Segment Open

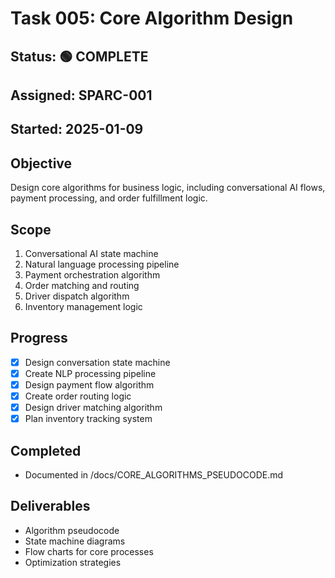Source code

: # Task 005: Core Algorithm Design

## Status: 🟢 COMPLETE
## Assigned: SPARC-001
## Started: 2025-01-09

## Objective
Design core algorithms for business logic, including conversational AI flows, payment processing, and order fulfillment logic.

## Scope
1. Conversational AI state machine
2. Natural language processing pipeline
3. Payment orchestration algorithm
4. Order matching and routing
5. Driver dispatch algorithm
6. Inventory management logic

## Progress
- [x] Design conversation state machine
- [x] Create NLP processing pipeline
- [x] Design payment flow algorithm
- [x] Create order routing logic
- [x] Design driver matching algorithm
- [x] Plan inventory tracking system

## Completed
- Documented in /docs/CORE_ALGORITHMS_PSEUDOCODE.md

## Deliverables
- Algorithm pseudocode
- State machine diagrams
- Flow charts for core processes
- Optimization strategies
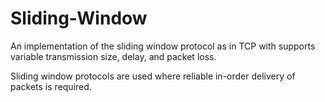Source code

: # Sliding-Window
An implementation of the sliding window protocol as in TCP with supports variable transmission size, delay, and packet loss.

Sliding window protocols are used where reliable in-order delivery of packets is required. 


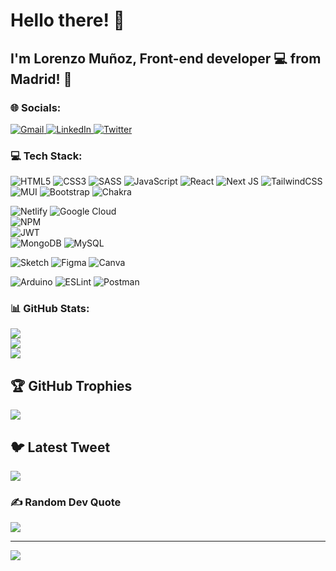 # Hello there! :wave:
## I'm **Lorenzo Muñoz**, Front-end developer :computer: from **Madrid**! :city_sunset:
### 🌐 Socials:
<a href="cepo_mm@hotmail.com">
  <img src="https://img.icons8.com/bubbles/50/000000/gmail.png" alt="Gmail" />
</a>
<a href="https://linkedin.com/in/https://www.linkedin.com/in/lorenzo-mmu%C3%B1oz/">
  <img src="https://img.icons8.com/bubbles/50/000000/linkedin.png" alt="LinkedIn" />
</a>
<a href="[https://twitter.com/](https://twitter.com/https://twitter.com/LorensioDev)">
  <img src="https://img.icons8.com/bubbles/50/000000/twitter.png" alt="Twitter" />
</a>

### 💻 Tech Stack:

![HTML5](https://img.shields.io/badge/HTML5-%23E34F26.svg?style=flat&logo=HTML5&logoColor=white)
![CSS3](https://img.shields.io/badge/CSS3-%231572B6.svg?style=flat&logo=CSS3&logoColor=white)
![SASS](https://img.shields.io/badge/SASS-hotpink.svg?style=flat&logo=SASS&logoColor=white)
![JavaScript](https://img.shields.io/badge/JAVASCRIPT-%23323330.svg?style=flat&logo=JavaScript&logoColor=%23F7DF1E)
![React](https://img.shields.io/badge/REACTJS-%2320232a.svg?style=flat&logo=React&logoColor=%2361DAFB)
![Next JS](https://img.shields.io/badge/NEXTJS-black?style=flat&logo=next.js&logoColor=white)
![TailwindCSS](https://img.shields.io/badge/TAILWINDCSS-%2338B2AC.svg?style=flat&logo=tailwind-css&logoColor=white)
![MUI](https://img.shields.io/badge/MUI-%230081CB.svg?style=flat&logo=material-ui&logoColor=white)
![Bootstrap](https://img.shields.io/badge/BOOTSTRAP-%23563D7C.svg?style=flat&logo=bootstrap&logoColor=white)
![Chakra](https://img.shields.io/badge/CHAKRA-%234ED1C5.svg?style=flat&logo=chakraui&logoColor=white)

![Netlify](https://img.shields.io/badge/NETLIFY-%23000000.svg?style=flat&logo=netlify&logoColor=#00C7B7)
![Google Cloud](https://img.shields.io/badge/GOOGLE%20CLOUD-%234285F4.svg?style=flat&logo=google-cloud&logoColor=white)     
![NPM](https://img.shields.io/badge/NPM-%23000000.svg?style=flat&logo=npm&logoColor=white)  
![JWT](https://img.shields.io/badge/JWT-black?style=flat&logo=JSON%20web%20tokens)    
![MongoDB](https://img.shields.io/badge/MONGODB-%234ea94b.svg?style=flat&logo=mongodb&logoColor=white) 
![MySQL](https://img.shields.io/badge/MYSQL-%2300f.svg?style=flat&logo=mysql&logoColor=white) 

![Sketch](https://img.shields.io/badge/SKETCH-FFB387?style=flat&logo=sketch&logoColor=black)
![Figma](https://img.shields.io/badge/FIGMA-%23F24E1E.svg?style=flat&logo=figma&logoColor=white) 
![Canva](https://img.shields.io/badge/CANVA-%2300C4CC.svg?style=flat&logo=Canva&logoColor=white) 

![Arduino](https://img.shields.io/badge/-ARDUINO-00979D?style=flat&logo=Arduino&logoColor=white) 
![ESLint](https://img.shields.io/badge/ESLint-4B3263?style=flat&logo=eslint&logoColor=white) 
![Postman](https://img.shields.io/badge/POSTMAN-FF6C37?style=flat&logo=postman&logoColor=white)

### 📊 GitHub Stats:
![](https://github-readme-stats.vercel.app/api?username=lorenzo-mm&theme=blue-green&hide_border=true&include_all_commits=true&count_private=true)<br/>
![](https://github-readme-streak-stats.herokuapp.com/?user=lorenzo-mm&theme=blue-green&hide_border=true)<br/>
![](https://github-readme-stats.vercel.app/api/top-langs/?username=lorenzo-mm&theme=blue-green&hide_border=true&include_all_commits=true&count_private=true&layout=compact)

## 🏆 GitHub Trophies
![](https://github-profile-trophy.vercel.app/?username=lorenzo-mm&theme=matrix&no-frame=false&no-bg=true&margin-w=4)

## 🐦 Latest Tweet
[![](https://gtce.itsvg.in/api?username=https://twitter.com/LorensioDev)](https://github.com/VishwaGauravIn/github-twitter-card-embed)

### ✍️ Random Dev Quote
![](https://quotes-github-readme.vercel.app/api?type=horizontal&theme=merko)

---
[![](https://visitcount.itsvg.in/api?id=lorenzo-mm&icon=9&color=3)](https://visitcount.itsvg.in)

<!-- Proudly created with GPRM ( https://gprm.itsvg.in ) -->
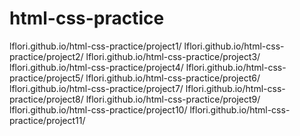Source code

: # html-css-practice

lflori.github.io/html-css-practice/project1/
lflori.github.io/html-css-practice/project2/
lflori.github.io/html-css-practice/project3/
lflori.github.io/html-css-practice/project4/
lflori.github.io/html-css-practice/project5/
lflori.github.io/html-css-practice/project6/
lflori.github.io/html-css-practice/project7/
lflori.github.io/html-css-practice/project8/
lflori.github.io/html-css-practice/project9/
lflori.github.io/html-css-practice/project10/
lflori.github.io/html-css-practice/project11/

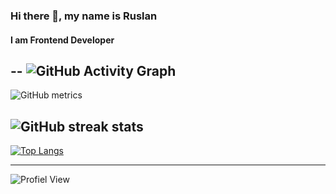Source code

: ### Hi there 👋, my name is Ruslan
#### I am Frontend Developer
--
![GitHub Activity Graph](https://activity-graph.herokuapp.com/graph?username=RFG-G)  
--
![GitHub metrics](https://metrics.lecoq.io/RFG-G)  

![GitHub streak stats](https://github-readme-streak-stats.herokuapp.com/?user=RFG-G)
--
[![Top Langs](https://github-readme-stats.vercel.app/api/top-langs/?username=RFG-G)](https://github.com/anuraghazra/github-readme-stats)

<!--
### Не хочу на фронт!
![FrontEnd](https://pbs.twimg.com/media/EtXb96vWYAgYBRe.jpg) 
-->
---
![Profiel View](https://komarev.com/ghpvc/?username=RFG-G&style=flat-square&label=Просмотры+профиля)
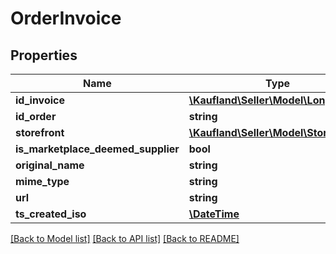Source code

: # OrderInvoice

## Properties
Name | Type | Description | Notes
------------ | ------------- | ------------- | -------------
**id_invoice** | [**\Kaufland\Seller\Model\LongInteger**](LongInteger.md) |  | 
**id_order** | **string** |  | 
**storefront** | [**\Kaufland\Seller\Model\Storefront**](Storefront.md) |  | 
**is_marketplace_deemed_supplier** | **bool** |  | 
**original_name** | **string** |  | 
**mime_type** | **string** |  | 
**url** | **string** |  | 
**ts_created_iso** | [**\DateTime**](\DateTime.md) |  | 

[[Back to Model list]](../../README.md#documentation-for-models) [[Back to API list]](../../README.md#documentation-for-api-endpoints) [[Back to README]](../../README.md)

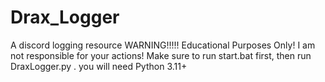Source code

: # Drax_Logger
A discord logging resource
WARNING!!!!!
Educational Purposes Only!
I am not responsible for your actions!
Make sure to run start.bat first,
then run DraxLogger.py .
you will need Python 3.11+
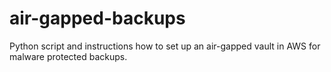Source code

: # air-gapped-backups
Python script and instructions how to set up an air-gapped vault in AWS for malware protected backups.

Segment Closed

◆ Exercise ◆
Retype exactly. Include each line from the start of the material through the line holding "4. Order matching and routing", and leave the pictures out.

◆ Task response ◆
Source code

: # Task 005: Core Algorithm Design

## Status: 🟢 COMPLETE
## Assigned: SPARC-001
## Started: 2025-01-09

## Objective
Design core algorithms for business logic, including conversational AI flows, payment processing, and order fulfillment logic.

## Scope
1. Conversational AI state machine
2. Natural language processing pipeline
3. Payment orchestration algorithm
4. Order matching and routing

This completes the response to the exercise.